WHY IS IT TAKING LONGER THAN DESCRIBED TO BAKE?

Over time, oven thermostats can become a bit off. This causes some ovens to heat up while others will cool down. This is why you will see recipes that say “10 to 15 minutes, or until golden brown” instead of “10 to 15 minutes.” Don’t worry, you can keep baking until it’s done.

WHY DID THE RECIPE COME OUT TOO DRY?

Some ovens run cool while others run hot. Bake the items at a lower temperature if your oven runs hot. Ideally, to determine the temperature at which you are baking, use an oven thermometer.

HOW TO STORE COOKIES

Allow cookies to cool completely. Then, put the cookies in a resealable bag or an airtight container. Keep at room temperature for up to one week.

HOW TO FREEZE COOKIES

Allow cookies to cool completely. Cookies should be frozen on a tray, so they are frozen as individuals. Then, transfer them in a resealable freezer bag.

If this is not feasible, you can also freeze the cooled cookies in a resealable freezer bag, and freeze that way.

Cookies can be kept for up to 3 months. The quality of the cookies begins to decrease after that.

Take out the bag of frozen baked cookies and allow them to thaw at room temperature.

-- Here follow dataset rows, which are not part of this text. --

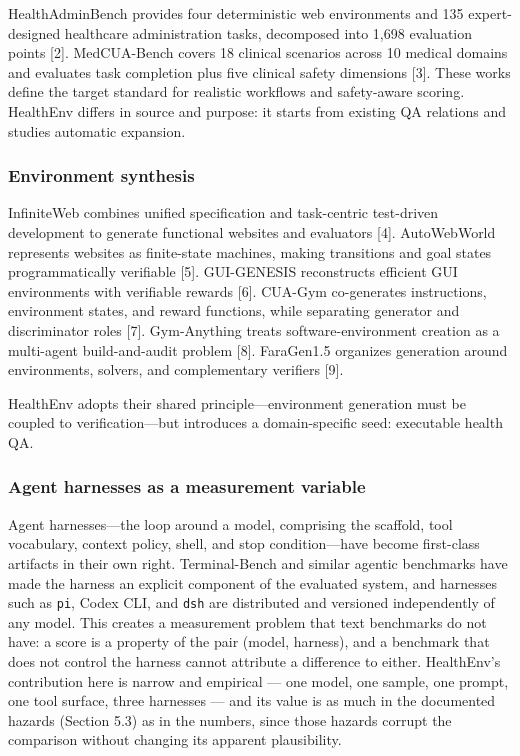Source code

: \documentclass[
]{article}
\begin{document}
HealthAdminBench provides four deterministic web environments and 135
expert-designed healthcare administration tasks, decomposed into 1,698
evaluation points {[}2{]}. MedCUA-Bench covers 18 clinical scenarios
across 10 medical domains and evaluates task completion plus five
clinical safety dimensions {[}3{]}. These works define the target
standard for realistic workflows and safety-aware scoring. HealthEnv
differs in source and purpose: it starts from existing QA relations and
studies automatic expansion.

\subsubsection{Environment synthesis}\label{environment-synthesis}

InfiniteWeb combines unified specification and task-centric test-driven
development to generate functional websites and evaluators {[}4{]}.
AutoWebWorld represents websites as finite-state machines, making
transitions and goal states programmatically verifiable {[}5{]}.
GUI-GENESIS reconstructs efficient GUI environments with verifiable
rewards {[}6{]}. CUA-Gym co-generates instructions, environment states,
and reward functions, while separating generator and discriminator roles
{[}7{]}. Gym-Anything treats software-environment creation as a
multi-agent build-and-audit problem {[}8{]}. FaraGen1.5 organizes
generation around environments, solvers, and complementary verifiers
{[}9{]}.

HealthEnv adopts their shared principle---environment generation must be
coupled to verification---but introduces a domain-specific seed:
executable health QA.

\subsubsection{Agent harnesses as a measurement
variable}\label{agent-harnesses-as-a-measurement-variable}

Agent harnesses---the loop around a model, comprising the scaffold, tool
vocabulary, context policy, shell, and stop condition---have become
first-class artifacts in their own right. Terminal-Bench and similar
agentic benchmarks have made the harness an explicit component of the
evaluated system, and harnesses such as \texttt{pi}, Codex CLI, and
\texttt{dsh} are distributed and versioned independently of any model.
This creates a measurement problem that text benchmarks do not have: a
score is a property of the pair (model, harness), and a benchmark that
does not control the harness cannot attribute a difference to either.
HealthEnv's contribution here is narrow and empirical --- one model, one
sample, one prompt, one tool surface, three harnesses --- and its value
is as much in the documented hazards (Section 5.3) as in the numbers,
since those hazards corrupt the comparison without changing its apparent
plausibility.
\end{document}
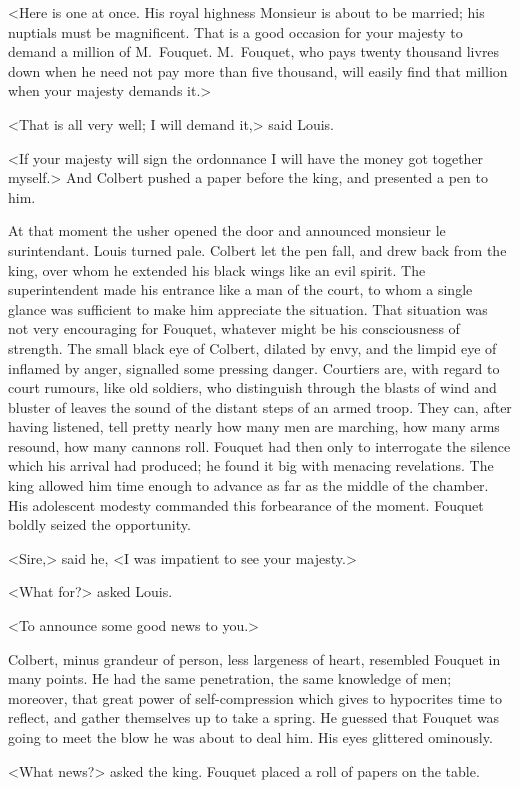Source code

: <Here is one at once. His royal highness Monsieur is about to be married; his nuptials must be magnificent. That is a good occasion for your majesty to demand a million of M.~Fouquet. M.~Fouquet, who pays twenty thousand livres down when he need not pay more than five thousand, will easily find that million when your majesty demands it.>

<That is all very well; I will demand it,> said Louis.

<If your majesty will sign the ordonnance I will have the money got together myself.> And Colbert pushed a paper before the king, and presented a pen to him.

At that moment the usher opened the door and announced monsieur le surintendant. Louis turned pale. Colbert let the pen fall, and drew back from the king, over whom he extended his black wings like an evil spirit. The superintendent made his entrance like a man of the court, to whom a single glance was sufficient to make him appreciate the situation. That situation was not very encouraging for Fouquet, whatever might be his consciousness of strength. The small black eye of Colbert, dilated by envy, and the limpid eye of  inflamed by anger, signalled some pressing danger. Courtiers are, with regard to court rumours, like old soldiers, who distinguish through the blasts of wind and bluster of leaves the sound of the distant steps of an armed troop. They can, after having listened, tell pretty nearly how many men are marching, how many arms resound, how many cannons roll. Fouquet had then only to interrogate the silence which his arrival had produced; he found it big with menacing revelations. The king allowed him time enough to advance as far as the middle of the chamber. His adolescent modesty commanded this forbearance of the moment. Fouquet boldly seized the opportunity.

<Sire,> said he, <I was impatient to see your majesty.>

<What for?> asked Louis.

<To announce some good news to you.>

Colbert, minus grandeur of person, less largeness of heart, resembled Fouquet in many points. He had the same penetration, the same knowledge of men; moreover, that great power of self-compression which gives to hypocrites time to reflect, and gather themselves up to take a spring. He guessed that Fouquet was going to meet the blow he was about to deal him. His eyes glittered ominously.

<What news?> asked the king. Fouquet placed a roll of papers on the table.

To recreate the fresh taste and texture of freshly baked cookies, gently reheat the thawed cookies in an oven at 275°F or 140°C until they are soft.

SNAFU

To make these gluten-free, you can use cornstarch only. Instead of melting in your mouth, it will feel like you had just taken a spoonful of cornstarch. It was not good.

Recipe Card

Prep Time10 mins
Cook Time7 mins
Total Time17 mins

INGREDIENTS

  • 1 2/3 cups cornstarch (215 grams)
  • ⅓ cup all-purpose flour (45 grams)
  • ⅔ cup white sugar (135 grams)
  • 3 tablespoons grated coconut, optional
  • 1/4 teaspoon salt
  • ¾ cup oil* (175 milliliters)
  • 1 teaspoon vanilla

INSTRUCTIONS

  1. Preheat the oven to 375°F or 190°C.
  2. In a mixing bowl, whisk together flour, sugar, cornstarch, salt, and coconut (optional).
  3. Then, add oil and vanilla. Mix well.
  4. Make balls from the dough and place them on parchment paper-lined baking sheets. Use a fork to lightly flatten the dough.
  5. Bake for 7-10 minutes, or until the cookies are lightly colored on the bottom and white on top.
  6. Allow to cool down for 3 minutes before you transfer it to a cooling rack.